In early March of 2017, authorities enforced the forced evacuation of Oceti Sakowin, a protest camp on Army Corps land that, at one point, swelled to 10,000 to stop the construction of the pipeline. On that day and the next, 200 police officers moved in with militarized force and arrested 46 people. Protesters were literally pushed back to the Standing Rock Reservation boundaries. During a tactical maneuver, several protesters were surrounded as others fled unto the precariously frozen Cannonball River.
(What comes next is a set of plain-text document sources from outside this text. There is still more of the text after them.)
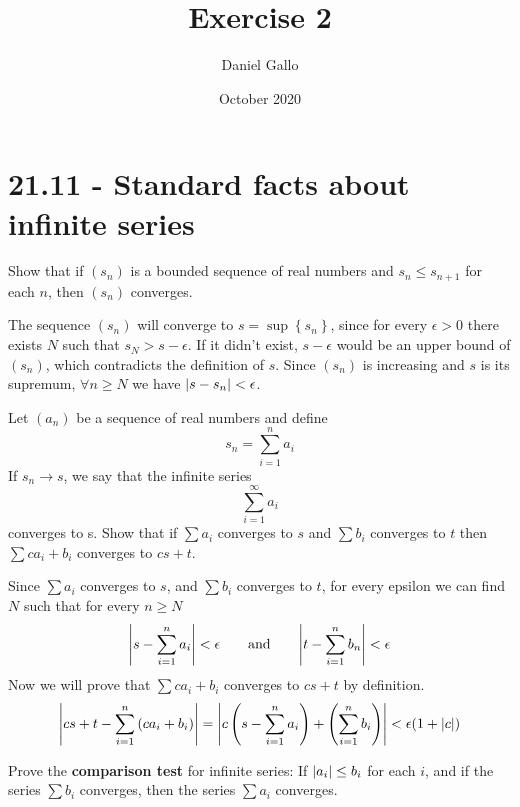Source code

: \documentclass{article}
\title{Exercise 2}
\author{Daniel Gallo}
\date{October 2020}
\DeclarePairedDelimiter\abs{\lvert}{\rvert}%
\begin{document}
    \maketitle
    \section*{21.11 - Standard facts about infinite series}
    \begin{tcolorbox}[title=Exercise a]
        \label{21.11a}
        Show that if $(s_n)$ is a bounded sequence of real numbers and $s_n \leq s_{n + 1}$ for each $n$, then $(s_n)$ converges.
    \end{tcolorbox}
    \noindent
    The sequence $(s_n)$ will converge to $s = \sup\left\{s_n\right\}$, since for every $\epsilon > 0$ there exists $N$ such that $s_N > s - \epsilon$. If it didn't exist, $s - \epsilon$ would be an upper bound of $(s_n)$, which contradicts the definition of $s$. Since $(s_n)$ is increasing and $s$ is its supremum, $\forall n \geq N$ we have $\abs{s - s_n} < \epsilon$.
    \begin{tcolorbox}[title=Exercise b]
        \label{21.11b}
        Let $(a_n)$ be a sequence of real numbers and define
        \begin{equation*}
            s_n = \sum_{i=1}^n{a_i}
        \end{equation*}
        If $s_n \rightarrow s$, we say that the infinite series
        \begin{equation*}
            \sum_{i=1}^\infty{a_i}
        \end{equation*}
        converges to s. Show that if $\sum{a_i}$ converges to $s$ and $\sum{b_i}$ converges to $t$ then $\sum{ca_i + b_i}$ converges to $cs + t$.
    \end{tcolorbox}
    \noindent
    Since $\sum{a_i}$ converges to $s$, and $\sum{b_i}$ converges to $t$, for every epsilon we can find $N$ such that for every $n \geq N$
    \begin{equation*}
        \abs*{s - \sum_{i=1}^n{a_i}} < \epsilon \qquad \text{and} \qquad \abs*{t - \sum_{i=1}^n{b_n}} < \epsilon
    \end{equation*}
    Now we will prove that $\sum{ca_i + b_i}$ converges to $cs + t$ by definition.
    \begin{equation*}
        \abs*{cs+t - \sum_{i=1}^n{\left(ca_i + b_i\right)}} = \abs*{c\left(s - \sum_{i=1}^n{a_i}\right) + \left(\sum_{i=1}^n{b_i}\right)} < \epsilon(1 + \abs{c})
    \end{equation*}
    \begin{tcolorbox}[title=Exercise c]
        \label{21.11c}
        Prove the \textbf{comparison test} for infinite series: If $\abs{a_i} \leq b_i$ for each $i$, and if the series $\sum{b_i}$ converges, then the series $\sum{a_i}$ converges.
    \end{tcolorbox}
\end{document}
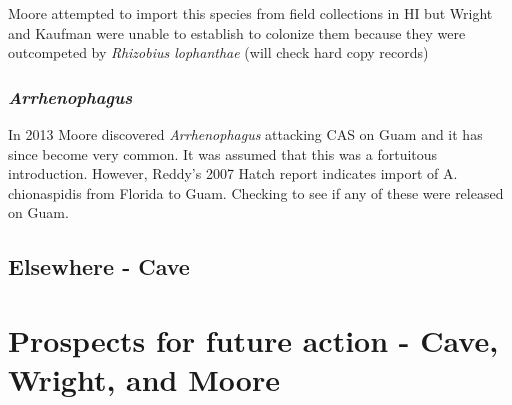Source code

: \documentclass[12pt,letterpaper,english,bibliography=totocnumbered, abstract=on]{scrartcl}
\begin{document}
Moore attempted to import this species from field collections in HI but Wright and Kaufman were unable to establish to colonize them because they were outcompeted by \textit{Rhizobius lophanthae} (will check hard copy records)

\subsubsection{\textit{Arrhenophagus}} 

 In 2013 Moore discovered \textit{Arrhenophagus} attacking CAS on Guam and it has since become very common. It was assumed that this was a fortuitous introduction. However, Reddy's 2007 Hatch report indicates import of A. chionaspidis from Florida to Guam. Checking to see if any of these were released on Guam.

\subsection{Elsewhere - Cave}

\section{Prospects for future action - Cave, Wright, and Moore}

\newpage
\printbibliography[heading=bibintoc]
\end{document}
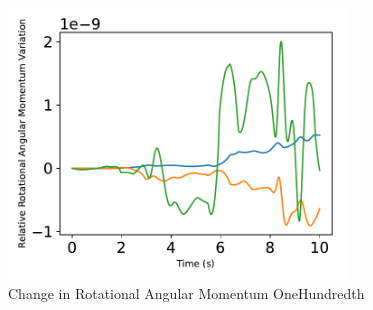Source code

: \begin{figure}[htbp]\centerline{\includegraphics[width=0.8\textwidth]{AutoTeX/ChangeInRotationalAngularMomentumOneHundredth}}\caption{Change in Rotational Angular Momentum OneHundredth}\label{fig:ChangeInRotationalAngularMomentumOneHundredth}\end{figure}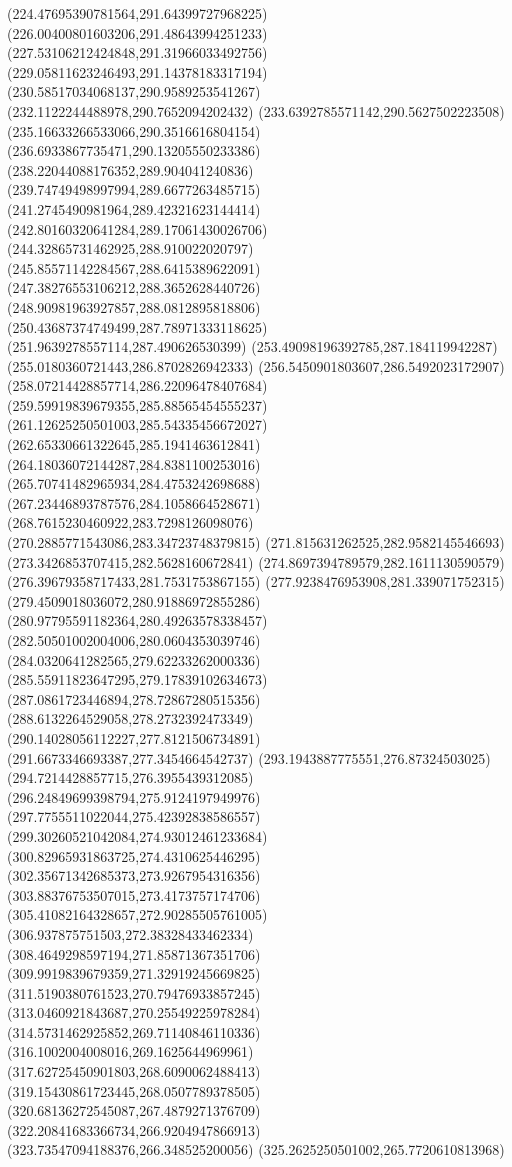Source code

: {(224.47695390781564,291.64399727968225)
(226.00400801603206,291.48643994251233)
(227.53106212424848,291.31966033492756)
(229.05811623246493,291.14378183317194)
(230.58517034068137,290.9589253541267)
(232.1122244488978,290.7652094202432)
(233.6392785571142,290.5627502223508)
(235.16633266533066,290.3516616804154)
(236.6933867735471,290.13205550233386)
(238.22044088176352,289.904041240836)
(239.74749498997994,289.6677263485715)
(241.2745490981964,289.42321623144414)
(242.80160320641284,289.17061430026706)
(244.32865731462925,288.910022020797)
(245.85571142284567,288.6415389622091)
(247.38276553106212,288.3652628440726)
(248.90981963927857,288.0812895818806)
(250.43687374749499,287.78971333118625)
(251.9639278557114,287.490626530399)
(253.49098196392785,287.184119942287)
(255.0180360721443,286.8702826942333)
(256.5450901803607,286.5492023172907)
(258.07214428857714,286.22096478407684)
(259.59919839679355,285.88565454555237)
(261.12625250501003,285.54335456672027)
(262.65330661322645,285.1941463612841)
(264.18036072144287,284.8381100253016)
(265.70741482965934,284.4753242698688)
(267.23446893787576,284.1058664528671)
(268.7615230460922,283.7298126098076)
(270.2885771543086,283.34723748379815)
(271.815631262525,282.9582145546693)
(273.3426853707415,282.5628160672841)
(274.8697394789579,282.1611130590579)
(276.39679358717433,281.7531753867155)
(277.9238476953908,281.339071752315)
(279.4509018036072,280.91886972855286)
(280.97795591182364,280.49263578338457)
(282.50501002004006,280.0604353039746)
(284.0320641282565,279.62233262000336)
(285.55911823647295,279.17839102634673)
(287.0861723446894,278.72867280515356)
(288.6132264529058,278.2732392473349)
(290.14028056112227,277.8121506734891)
(291.6673346693387,277.3454664542737)
(293.1943887775551,276.87324503025)
(294.7214428857715,276.3955439312085)
(296.24849699398794,275.9124197949976)
(297.7755511022044,275.42392838586557)
(299.30260521042084,274.93012461233684)
(300.82965931863725,274.4310625446295)
(302.35671342685373,273.9267954316356)
(303.88376753507015,273.4173757174706)
(305.41082164328657,272.90285505761005)
(306.937875751503,272.38328433462334)
(308.4649298597194,271.85871367351706)
(309.9919839679359,271.32919245669825)
(311.5190380761523,270.79476933857245)
(313.0460921843687,270.25549225978284)
(314.5731462925852,269.71140846110336)
(316.1002004008016,269.1625644969961)
(317.62725450901803,268.6090062488413)
(319.15430861723445,268.0507789378505)
(320.68136272545087,267.4879271376709)
(322.20841683366734,266.9204947866913)
(323.73547094188376,266.348525200056)
(325.2625250501002,265.7720610813968)
}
President Trump has approved the Pipestone XL Pipeline which traverses “right through the heart of the Oceti Sacowin Treaty area,” according to Dallas Goldtooth of the Indigenous Environmental Network. These are rights that were negotiated before the Treaty of Fort Laramie in 1868. This pipeline, like DAPL, willfully ignores the treaties, Goldtooth says. The XL Pipeline crosses over the Oglala Aquifer that supplies much of the water for Midwest agriculture: “The potential for a spill there is far too great of a risk for not only tribal members but for non-native people to take in this region,” says Goldtooth.
The #NODAPL movement, which entwined environmentalists with Native American activists, is part of a new consciousness to protect the land from environmental abuse, especially when Native American rights are trampled or ignored. The movement echoes the Standoff at Wounded Knee and the Occupation of Alcatraz Island by the American Indian Movement (AIM), which also signaled a new consciousness for sovereignty and against federal corruption in the management of tribal resources.
The body of work I submit demonstrates a commitment to documenting this new consciousness. My goal with the funding of this grant is to document current and future actions of the Native American environmental movement. The protest movement for the construction of the XL Pipeline is already taking shape near the Rosebud Reservation in South Dakota. Time to plan coverage.